El trabajador denuncia la diferencia de costes entre la producción española y la importada desde países como Marruecos o Ecuador. Asegura que el consumidor acaba eligiendo el producto más barato, aunque el nacional tenga más costes detrás.

El campo español vuelve a poner sobre la mesa uno de sus grandes problemas: competir con frutas y verduras importadas que llegan al mercado con costes de producción más bajos.

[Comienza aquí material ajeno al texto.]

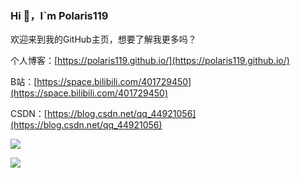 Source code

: ### Hi 👋，I`m Polaris119

欢迎来到我的GitHub主页，想要了解我更多吗？

个人博客：[https://polaris119.github.io/](https://polaris119.github.io/)

B站：[https://space.bilibili.com/401729450](https://space.bilibili.com/401729450)

CSDN：[https://blog.csdn.net/qq_44921056](https://blog.csdn.net/qq_44921056)

![](https://github-readme-stats.vercel.app/api?username=Polaris119)

![](https://komarev.com/ghpvc/?username=Polaris119)

<!--START_SECTION:waka-->
<!--END_SECTION:waka-->

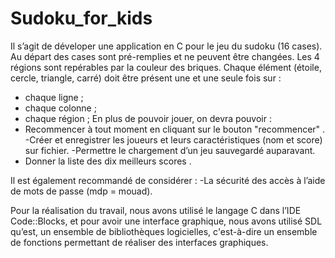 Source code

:# Sudoku_for_kids
Il s’agit de déveloper une application en C pour le jeu du sudoku (16 cases). Au départ des cases sont pré-remplies et ne peuvent être changées.
Les 4 régions sont repérables par la couleur des briques. Chaque élément (étoile, cercle, triangle, carré) doit être présent une et une seule fois sur :
- chaque ligne ;
- chaque colonne ;
- chaque région ;
En plus de pouvoir jouer, on devra pouvoir :
- Recommencer à tout moment en cliquant sur le bouton "recommencer" .
-Créer et enregistrer les joueurs et leurs caractéristiques (nom et score) sur fichier.
-Permettre le chargement d’un jeu sauvegardé auparavant.
- Donner la liste des dix meilleurs scores .

Il est également recommandé de considérer :
-La sécurité des accès à l’aide de mots de passe (mdp = mouad). 

Pour la réalisation du travail, nous avons utilisé le langage C dans l’IDE Code::Blocks, et pour avoir une interface graphique, nous avons utilisé SDL qu’est, un ensemble de bibliothèques logicielles, c'est-à-dire un ensemble de fonctions permettant de réaliser des interfaces graphiques.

Raúl Cardaba, frutero, habló en el pódcast La Escalera Roja sobre esta situación y utilizó las judías verdes como ejemplo para explicar por qué muchos productos nacionales acaban siendo más caros en tienda.

La diferencia de costes que encarece la fruta y verdura española frente a Marruecos

Raúl fue claro al explicar el problema. Según el frutero, productos como las judías verdes, los tomates, las sandías, las fresas, las naranjas o los aguacates son algunos de los que más competencia reciben de terceros países.

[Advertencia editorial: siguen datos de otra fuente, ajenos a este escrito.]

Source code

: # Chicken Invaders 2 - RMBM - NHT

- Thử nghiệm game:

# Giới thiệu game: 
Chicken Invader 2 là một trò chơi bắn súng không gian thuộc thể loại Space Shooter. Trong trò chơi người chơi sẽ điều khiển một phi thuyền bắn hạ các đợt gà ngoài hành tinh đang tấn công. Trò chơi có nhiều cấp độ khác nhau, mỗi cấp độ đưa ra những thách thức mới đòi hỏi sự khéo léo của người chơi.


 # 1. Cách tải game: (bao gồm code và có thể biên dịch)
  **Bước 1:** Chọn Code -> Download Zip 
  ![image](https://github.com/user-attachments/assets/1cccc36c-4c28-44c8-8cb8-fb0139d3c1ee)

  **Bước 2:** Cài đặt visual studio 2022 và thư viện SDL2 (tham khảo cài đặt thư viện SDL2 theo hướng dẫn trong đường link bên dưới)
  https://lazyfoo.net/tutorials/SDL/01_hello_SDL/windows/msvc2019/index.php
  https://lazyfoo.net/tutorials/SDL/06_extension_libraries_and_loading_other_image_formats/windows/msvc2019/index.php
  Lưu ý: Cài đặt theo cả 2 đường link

“En España cada kilo que recogen de judías verdes ya cuesta 4 euros de mano de obra”, señaló. A partir de ahí, explicó que hay que sumar manipulación, transporte y los márgenes del agricultor, el asentador de mercado y el frutero. El resultado, según su ejemplo, es que el consumidor puede encontrar judías verdes españolas a 10 euros el kilo.

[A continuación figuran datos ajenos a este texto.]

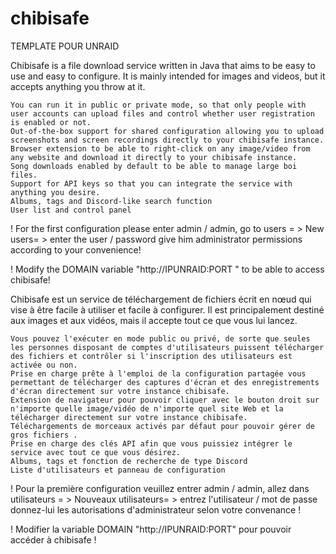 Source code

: # chibisafe

TEMPLATE POUR UNRAID

 Chibisafe is a file download service written in Java that aims to be easy to use and easy to configure. It is mainly intended for images and videos, but it accepts anything you throw at it.

    You can run it in public or private mode, so that only people with user accounts can upload files and control whether user registration is enabled or not.
    Out-of-the-box support for shared configuration allowing you to upload screenshots and screen recordings directly to your chibisafe instance.
    Browser extension to be able to right-click on any image/video from any website and download it directly to your chibisafe instance.
    Song downloads enabled by default to be able to manage large boi files.
    Support for API keys so that you can integrate the service with anything you desire.
    Albums, tags and Discord-like search function
    User list and control panel

 

! For the first configuration please enter admin / admin, go to users = > New users= > enter the user / password give him administrator permissions according to your convenience!

! Modify the DOMAIN variable "http://IPUNRAID:PORT " to be able to access chibisafe!

 

 

 

Chibisafe est un service de téléchargement de fichiers écrit en nœud qui vise à être facile à utiliser et facile à configurer. Il est principalement destiné aux images et aux vidéos, mais il accepte tout ce que vous lui lancez.

    Vous pouvez l'exécuter en mode public ou privé, de sorte que seules les personnes disposant de comptes d'utilisateurs puissent télécharger des fichiers et contrôler si l'inscription des utilisateurs est activée ou non.
    Prise en charge prête à l'emploi de la configuration partagée vous permettant de télécharger des captures d'écran et des enregistrements d'écran directement sur votre instance chibisafe.
    Extension de navigateur pour pouvoir cliquer avec le bouton droit sur n'importe quelle image/vidéo de n'importe quel site Web et la télécharger directement sur votre instance chibisafe.
    Téléchargements de morceaux activés par défaut pour pouvoir gérer de gros fichiers .
    Prise en charge des clés API afin que vous puissiez intégrer le service avec tout ce que vous désirez.
    Albums, tags et fonction de recherche de type Discord
    Liste d'utilisateurs et panneau de configuration

 

! Pour la première configuration veuillez entrer admin / admin, allez dans utilisateurs = > Nouveaux utilisateurs= > entrez l'utilisateur / mot de passe donnez-lui les autorisations d'administrateur selon votre convenance !

! Modifier la variable DOMAIN "http://IPUNRAID:PORT" pour pouvoir accéder à chibisafe !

La comparación con Marruecos es la que más preocupa al trabajador. “La mano de obra en vez de cuatro cuesta uno”, afirmó, por lo que esas judías pueden venderse a unos 6 euros. Raúl sostiene que, aunque son “más vastas”, “más duras” y con “menos sabor”, se venden más por precio.

Los controles que pide el sector agrario para competir con productos importados

El frutero no plantea dejar de importar, sino exigir condiciones similares a las que soportan los productores españoles. “Si quieren exportar productos a España, tengan que pasar por los mismos controles que pasan los productos españoles”, defendió.

Este debate llega en un momento sensible para el sector agrario. El Acuerdo Comercial Interino entre la Unión Europea y Mercosur se aplica provisionalmente desde el 1 de mayo de 2026, mientras el acuerdo de asociación completo queda pendiente de ratificación plena.

En seguridad alimentaria, la Comisión Europea mantiene que no hay diferencias en la aplicación de los límites máximos de residuos entre productos importados y productos producidos dentro de la UE. Aun así, Bruselas anunció un refuerzo de los controles sobre alimentos, animales y productos vegetales que entran en territorio comunitario, una reclamación frecuente del campo europeo.

El plátano canario y la banana reflejan la presión de los precios bajos

Cardaba también puso el foco en el plátano canario. A su juicio, España tiene “una suerte increíble” al contar con esta producción, pero la banana importada gana terreno porque llega desde países como Ecuador o Colombia con precios más bajos.

La presión no es menor para un país con un peso destacado en el mercado europeo. Según el Ministerio de Agricultura, España fue en 2024 el principal exportador de frutas y hortalizas a la Unión Europea y el segundo del mundo en valor, solo por detrás de Estados Unidos.

Raúl resume el problema desde el mostrador: el consumidor mira el precio y, muchas veces, compra lo más barato. Para el frutero, el reto pasa por equilibrar las condiciones para que el producto español pueda competir sin perder calidad ni hundir al agricultor.